(Dataset excerpts)
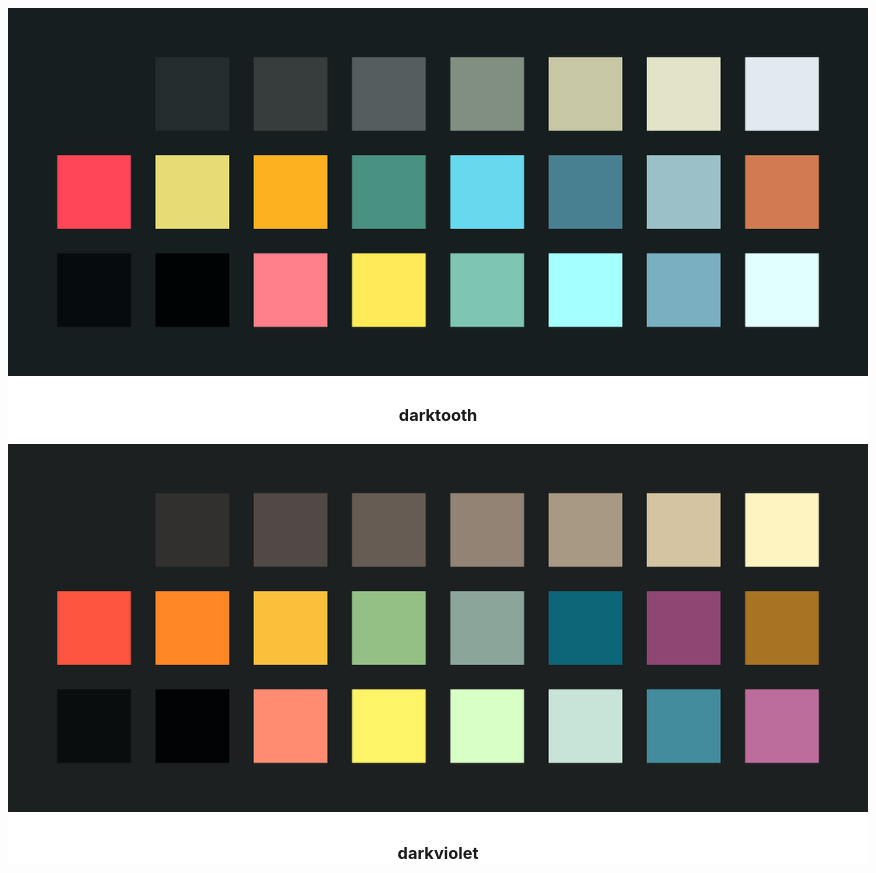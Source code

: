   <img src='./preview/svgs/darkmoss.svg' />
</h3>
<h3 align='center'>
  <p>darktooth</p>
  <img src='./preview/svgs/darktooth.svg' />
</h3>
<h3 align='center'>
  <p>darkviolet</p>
==
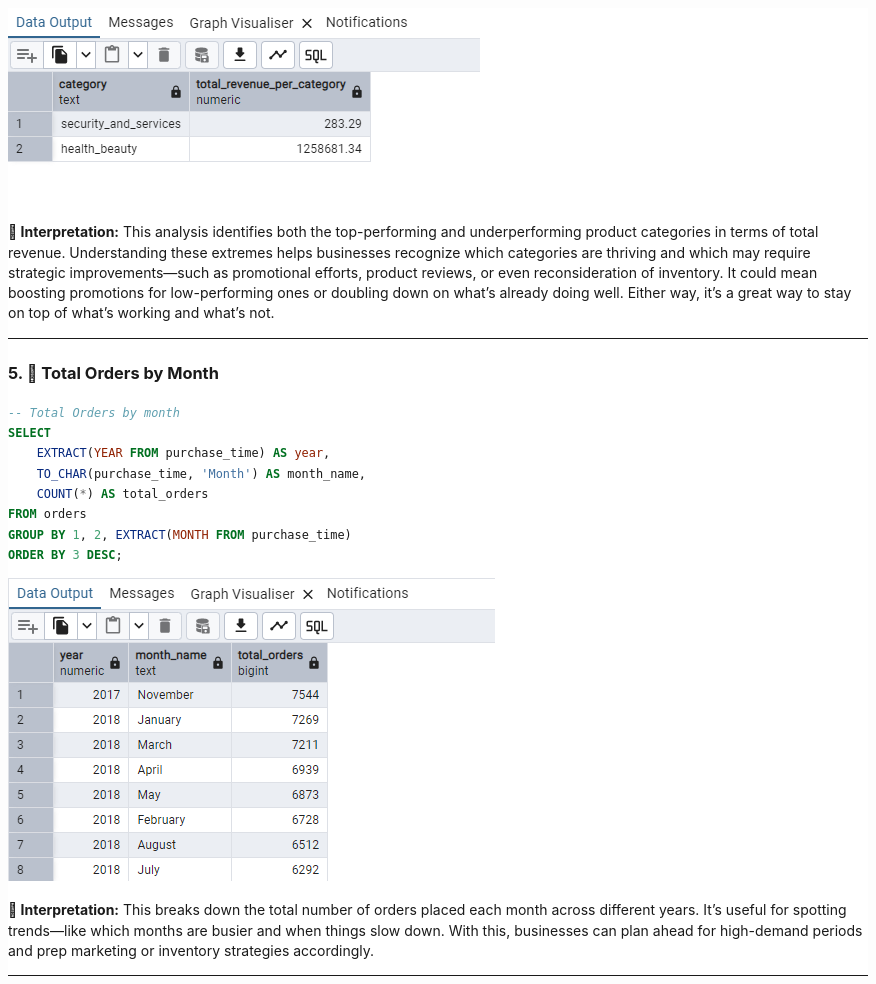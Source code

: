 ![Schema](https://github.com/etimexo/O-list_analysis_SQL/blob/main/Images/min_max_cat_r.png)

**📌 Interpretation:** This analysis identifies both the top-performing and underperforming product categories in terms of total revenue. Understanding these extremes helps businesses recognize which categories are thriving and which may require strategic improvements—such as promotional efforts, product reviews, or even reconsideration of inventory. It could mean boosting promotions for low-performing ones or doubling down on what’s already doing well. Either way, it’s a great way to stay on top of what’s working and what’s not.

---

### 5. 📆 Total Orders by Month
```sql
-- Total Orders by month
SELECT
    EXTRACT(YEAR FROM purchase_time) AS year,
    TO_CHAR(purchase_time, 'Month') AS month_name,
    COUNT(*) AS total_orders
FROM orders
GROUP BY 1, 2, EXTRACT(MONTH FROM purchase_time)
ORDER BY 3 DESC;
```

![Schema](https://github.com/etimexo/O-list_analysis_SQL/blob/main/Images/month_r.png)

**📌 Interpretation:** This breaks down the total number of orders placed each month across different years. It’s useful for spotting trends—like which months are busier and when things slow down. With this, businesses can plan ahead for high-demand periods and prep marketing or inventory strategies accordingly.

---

:: INSTRUCTIONS FOR THE TASK ::
The lines sought are those in the data above that include the string "preview"; copy each one.

:: REPLY TO THE TASK ::
:   <img src='./preview/svgs/darkmoss.svg' />
  <img src='./preview/svgs/darktooth.svg' />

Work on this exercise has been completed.